(ENTRIES PROVIDED Opens)

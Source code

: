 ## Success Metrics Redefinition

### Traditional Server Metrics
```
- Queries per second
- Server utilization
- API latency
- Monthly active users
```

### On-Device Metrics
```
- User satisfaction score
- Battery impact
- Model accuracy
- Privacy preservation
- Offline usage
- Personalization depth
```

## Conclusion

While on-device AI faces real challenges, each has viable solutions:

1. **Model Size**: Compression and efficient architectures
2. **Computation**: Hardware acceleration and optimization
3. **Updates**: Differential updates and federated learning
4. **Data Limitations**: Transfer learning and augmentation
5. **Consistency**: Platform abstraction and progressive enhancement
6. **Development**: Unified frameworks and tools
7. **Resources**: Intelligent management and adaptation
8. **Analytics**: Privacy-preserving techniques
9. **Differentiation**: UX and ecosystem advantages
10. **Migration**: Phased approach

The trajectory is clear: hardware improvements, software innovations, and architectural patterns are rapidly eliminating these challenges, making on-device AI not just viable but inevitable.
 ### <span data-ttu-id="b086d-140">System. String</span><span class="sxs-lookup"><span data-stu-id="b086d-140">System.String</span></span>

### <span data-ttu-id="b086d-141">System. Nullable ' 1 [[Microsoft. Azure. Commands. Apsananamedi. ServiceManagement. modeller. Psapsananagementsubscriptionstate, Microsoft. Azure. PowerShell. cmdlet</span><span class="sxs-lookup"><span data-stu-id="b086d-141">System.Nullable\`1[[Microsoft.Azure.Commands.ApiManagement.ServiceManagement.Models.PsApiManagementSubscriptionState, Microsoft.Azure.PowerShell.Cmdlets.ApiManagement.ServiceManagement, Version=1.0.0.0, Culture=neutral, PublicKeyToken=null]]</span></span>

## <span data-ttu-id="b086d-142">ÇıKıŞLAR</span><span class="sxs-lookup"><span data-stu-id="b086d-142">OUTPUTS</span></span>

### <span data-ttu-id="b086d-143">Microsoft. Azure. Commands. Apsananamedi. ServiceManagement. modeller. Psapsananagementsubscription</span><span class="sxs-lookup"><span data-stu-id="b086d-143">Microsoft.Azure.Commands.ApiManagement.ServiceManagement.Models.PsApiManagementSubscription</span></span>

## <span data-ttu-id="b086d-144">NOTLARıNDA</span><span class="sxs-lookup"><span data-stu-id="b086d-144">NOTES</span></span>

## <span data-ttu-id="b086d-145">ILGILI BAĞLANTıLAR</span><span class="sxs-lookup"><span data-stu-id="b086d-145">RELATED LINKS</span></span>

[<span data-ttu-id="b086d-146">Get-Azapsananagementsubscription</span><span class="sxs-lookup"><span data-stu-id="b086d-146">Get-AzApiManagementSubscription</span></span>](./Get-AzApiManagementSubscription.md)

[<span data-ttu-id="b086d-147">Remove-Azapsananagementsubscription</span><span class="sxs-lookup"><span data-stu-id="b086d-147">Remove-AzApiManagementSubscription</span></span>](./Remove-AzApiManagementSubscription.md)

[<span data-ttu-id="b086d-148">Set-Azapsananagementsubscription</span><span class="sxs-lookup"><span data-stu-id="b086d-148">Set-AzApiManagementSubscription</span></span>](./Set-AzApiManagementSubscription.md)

(ENTRIES PROVIDED Closes)

**YOUR TASK:** In the entries above, find each line with the word "viable" and copy it.

**WRITTEN ANSWER:**
While on-device AI faces real challenges, each has viable solutions:
The trajectory is clear: hardware improvements, software innovations, and architectural patterns are rapidly eliminating these challenges, making on-device AI not just viable but inevitable.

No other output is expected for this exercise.